The author reminds us also that there was always some level of slave resistance in the Caribbean. There were numerous groups of fugitive slaves (in Haiti they were called Maroons). They congregated alongside working plantations, disrupting discipline and providing opportunities for flight. Good reason for flight; Caribbean plantation owners were known for their cruelty. Maroonage was harshly punished. Men had their bones broken and were often castrated; women severely burned and frequently whipped. The general practice was branding for a first offense, hamstringing for a second, and death for a third. So there was a substantial risk involved in protesting against your slave status by running away.
Toussaint Louverture should be hailed as an abolitionist, if it weren’t for his acknowledgment of the importance of the plantation culture to the economic welfare of its slave population. And vice versa. Louverture, cooperated with Spanish officials in Saint-Domingue in their efforts to restore the colonial economy. In 1801 he agreed to a restoration of the slave trade.
In July 1789, the Bréda family decided to sell off some of their properties and slaves at auction.
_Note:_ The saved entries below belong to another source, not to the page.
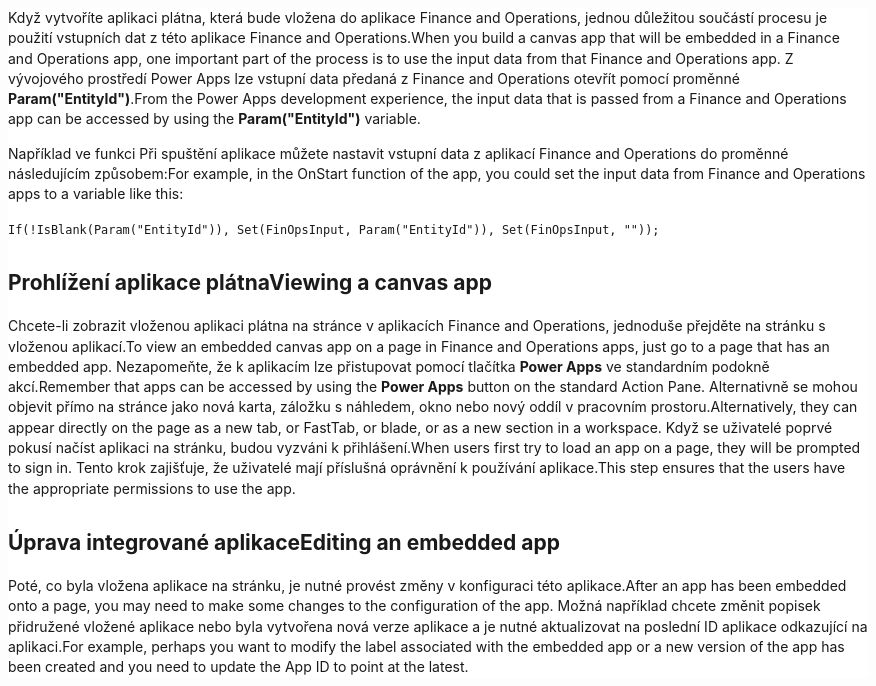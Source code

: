 <span data-ttu-id="bd474-166">Když vytvoříte aplikaci plátna, která bude vložena do aplikace Finance and Operations, jednou důležitou součástí procesu je použití vstupních dat z této aplikace Finance and Operations.</span><span class="sxs-lookup"><span data-stu-id="bd474-166">When you build a canvas app that will be embedded in a Finance and Operations app, one important part of the process is to use the input data from that Finance and Operations app.</span></span> <span data-ttu-id="bd474-167">Z vývojového prostředí Power Apps lze vstupní data předaná z Finance and Operations otevřít pomocí proměnné **Param("EntityId")**.</span><span class="sxs-lookup"><span data-stu-id="bd474-167">From the Power Apps development experience, the input data that is passed from a Finance and Operations app can be accessed by using the **Param("EntityId")** variable.</span></span>

<span data-ttu-id="bd474-168">Například ve funkci Při spuštění aplikace můžete nastavit vstupní data z aplikací Finance and Operations do proměnné následujícím způsobem:</span><span class="sxs-lookup"><span data-stu-id="bd474-168">For example, in the OnStart function of the app, you could set the input data from Finance and Operations apps to a variable like this:</span></span>

```powerapps
If(!IsBlank(Param("EntityId")), Set(FinOpsInput, Param("EntityId")), Set(FinOpsInput, ""));
```

## <a name="viewing-a-canvas-app"></a><span data-ttu-id="bd474-169">Prohlížení aplikace plátna</span><span class="sxs-lookup"><span data-stu-id="bd474-169">Viewing a canvas app</span></span>

<span data-ttu-id="bd474-170">Chcete-li zobrazit vloženou aplikaci plátna na stránce v aplikacích Finance and Operations, jednoduše přejděte na stránku s vloženou aplikací.</span><span class="sxs-lookup"><span data-stu-id="bd474-170">To view an embedded canvas app on a page in Finance and Operations apps, just go to a page that has an embedded app.</span></span> <span data-ttu-id="bd474-171">Nezapomeňte, že k aplikacím lze přistupovat pomocí tlačítka **Power Apps** ve standardním podokně akcí.</span><span class="sxs-lookup"><span data-stu-id="bd474-171">Remember that apps can be accessed by using the **Power Apps** button on the standard Action Pane.</span></span> <span data-ttu-id="bd474-172">Alternativně se mohou objevit přímo na stránce jako nová karta, záložku s náhledem, okno nebo nový oddíl v pracovním prostoru.</span><span class="sxs-lookup"><span data-stu-id="bd474-172">Alternatively, they can appear directly on the page as a new tab, or FastTab, or blade, or as a new section in a workspace.</span></span> <span data-ttu-id="bd474-173">Když se uživatelé poprvé pokusí načíst aplikaci na stránku, budou vyzváni k přihlášení.</span><span class="sxs-lookup"><span data-stu-id="bd474-173">When users first try to load an app on a page, they will be prompted to sign in.</span></span> <span data-ttu-id="bd474-174">Tento krok zajišťuje, že uživatelé mají příslušná oprávnění k používání aplikace.</span><span class="sxs-lookup"><span data-stu-id="bd474-174">This step ensures that the users have the appropriate permissions to use the app.</span></span>

## <a name="editing-an-embedded-app"></a><span data-ttu-id="bd474-175">Úprava integrované aplikace</span><span class="sxs-lookup"><span data-stu-id="bd474-175">Editing an embedded app</span></span>

<span data-ttu-id="bd474-176">Poté, co byla vložena aplikace na stránku, je nutné provést změny v konfiguraci této aplikace.</span><span class="sxs-lookup"><span data-stu-id="bd474-176">After an app has been embedded onto a page, you may need to make some changes to the configuration of the app.</span></span> <span data-ttu-id="bd474-177">Možná například chcete změnit popisek přidružené vložené aplikace nebo byla vytvořena nová verze aplikace a je nutné aktualizovat na poslední ID aplikace odkazující na aplikaci.</span><span class="sxs-lookup"><span data-stu-id="bd474-177">For example, perhaps you want to modify the label associated with the embedded app or a new version of the app has been created and you need to update the App ID to point at the latest.</span></span>
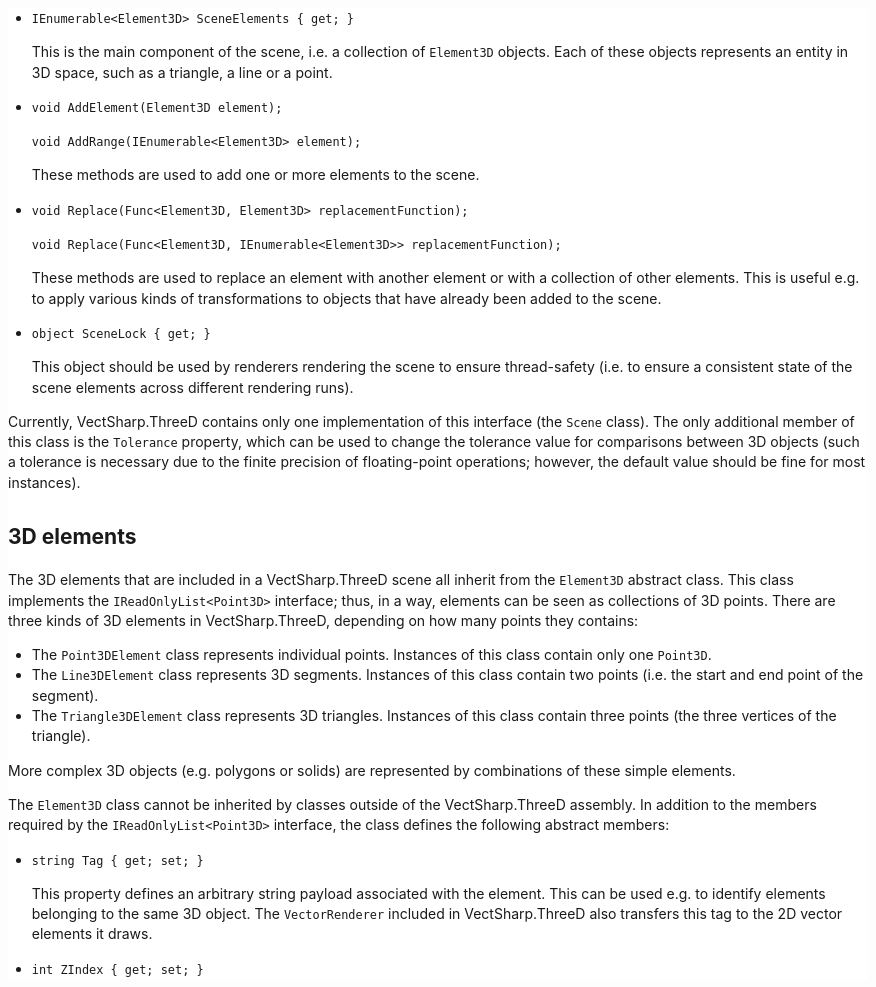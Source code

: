 * `IEnumerable<Element3D> SceneElements { get; }`

    This is the main component of the scene, i.e. a collection of `Element3D` objects. Each of these objects represents an entity in 3D space, such as a triangle, a line or a point.

* `void AddElement(Element3D element);`

    `void AddRange(IEnumerable<Element3D> element);`

    These methods are used to add one or more elements to the scene.

* `void Replace(Func<Element3D, Element3D> replacementFunction);`

    `void Replace(Func<Element3D, IEnumerable<Element3D>> replacementFunction);`

    These methods are used to replace an element with another element or with a collection of other elements. This is useful e.g. to apply various kinds of transformations to objects that have already been added to the scene.
        
* `object SceneLock { get; }`

    This object should be used by renderers rendering the scene to ensure thread-safety (i.e. to ensure a consistent state of the scene elements across different rendering runs).

Currently, VectSharp.ThreeD contains only one implementation of this interface (the `Scene` class). The only additional member of this class is the `Tolerance` property, which can be used to change the tolerance value for comparisons between 3D objects (such a tolerance is necessary due to the finite precision of floating-point operations; however, the default value should be fine for most instances).

## <a name="elements"></a> 3D elements

The 3D elements that are included in a VectSharp.ThreeD scene all inherit from the `Element3D` abstract class. This class implements the `IReadOnlyList<Point3D>` interface; thus, in a way, elements can be seen as collections of 3D points. There are three kinds of 3D elements in VectSharp.ThreeD, depending on how many points they contains:

* The `Point3DElement` class represents individual points. Instances of this class contain only one `Point3D`.
* The `Line3DElement` class represents 3D segments. Instances of this class contain two points (i.e. the start and end point of the segment).
* The `Triangle3DElement` class represents 3D triangles. Instances of this class contain three points (the three vertices of the triangle).

More complex 3D objects (e.g. polygons or solids) are represented by combinations of these simple elements.

The `Element3D` class cannot be inherited by classes outside of the VectSharp.ThreeD assembly. In addition to the members required by the `IReadOnlyList<Point3D>` interface, the class defines the following abstract members:

* `string Tag { get; set; }`

    This property defines an arbitrary string payload associated with the element. This can be used e.g. to identify elements belonging to the same 3D object. The `VectorRenderer` included in VectSharp.ThreeD also transfers this tag to the 2D vector elements it draws.

* `int ZIndex { get; set; }`
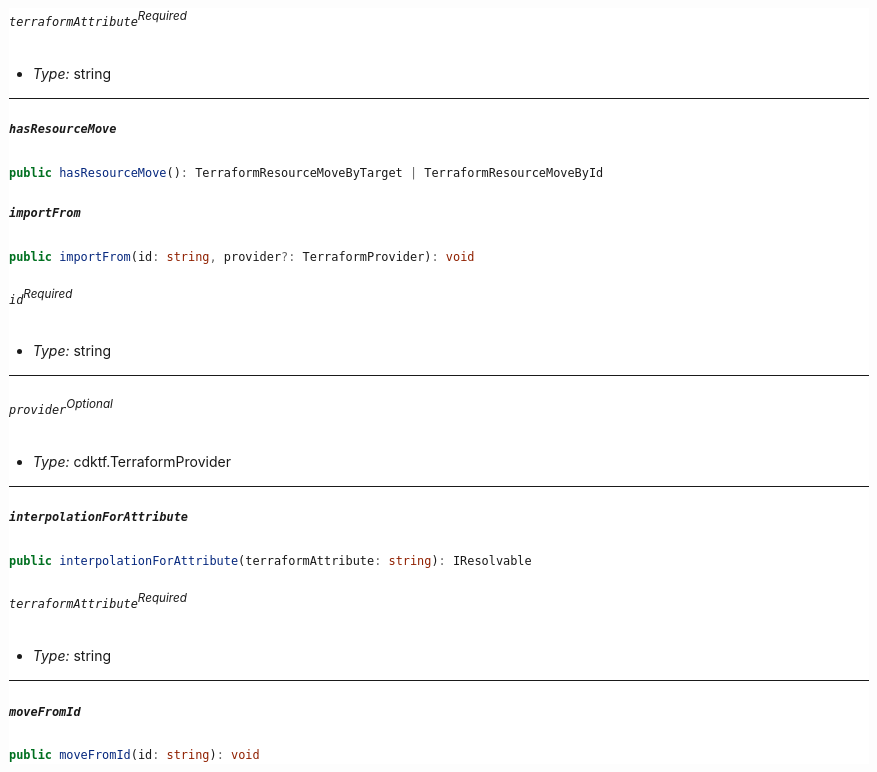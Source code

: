 ###### `terraformAttribute`<sup>Required</sup> <a name="terraformAttribute" id="@cdktf/provider-opc.computeAcl.ComputeAcl.getStringMapAttribute.parameter.terraformAttribute"></a>

- *Type:* string

---

##### `hasResourceMove` <a name="hasResourceMove" id="@cdktf/provider-opc.computeAcl.ComputeAcl.hasResourceMove"></a>

```typescript
public hasResourceMove(): TerraformResourceMoveByTarget | TerraformResourceMoveById
```

##### `importFrom` <a name="importFrom" id="@cdktf/provider-opc.computeAcl.ComputeAcl.importFrom"></a>

```typescript
public importFrom(id: string, provider?: TerraformProvider): void
```

###### `id`<sup>Required</sup> <a name="id" id="@cdktf/provider-opc.computeAcl.ComputeAcl.importFrom.parameter.id"></a>

- *Type:* string

---

###### `provider`<sup>Optional</sup> <a name="provider" id="@cdktf/provider-opc.computeAcl.ComputeAcl.importFrom.parameter.provider"></a>

- *Type:* cdktf.TerraformProvider

---

##### `interpolationForAttribute` <a name="interpolationForAttribute" id="@cdktf/provider-opc.computeAcl.ComputeAcl.interpolationForAttribute"></a>

```typescript
public interpolationForAttribute(terraformAttribute: string): IResolvable
```

###### `terraformAttribute`<sup>Required</sup> <a name="terraformAttribute" id="@cdktf/provider-opc.computeAcl.ComputeAcl.interpolationForAttribute.parameter.terraformAttribute"></a>

- *Type:* string

---

##### `moveFromId` <a name="moveFromId" id="@cdktf/provider-opc.computeAcl.ComputeAcl.moveFromId"></a>

```typescript
public moveFromId(id: string): void
```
This always resulted in the breaking up of slave families and Louverture decided that this was a sufficient reason for him to act. He was also being challenged by rivals for the leadership amongst the restless slave population. In 1791 Haiti’s slaves rose in rebellion.
Girard’s account of Toussaint Louverture’s life was enormously complicated by the French Revolution and then the Napoleonic Empire. Louverture, surprisingly, turns out to have been a loyalist, faithful to the Bourbons because of their efforts to establish a set of rules to govern the slave/owner relationship in their colonies and control some of the cruelty, but also introduce what the author suggests is a “pronatalist” policy of supporting slave families and promoting infant care.
Through his alliances with men of power in France, Louverture had by 1801 become both governor of the colony and general of the army. He was also a statesmen who was of sufficient status to be trusted to represent France in negotiations with the British in 1798. As governor, he worked to restore the colonial economy of Saint-Domingue, a restoration from which he would benefit as a major landowner.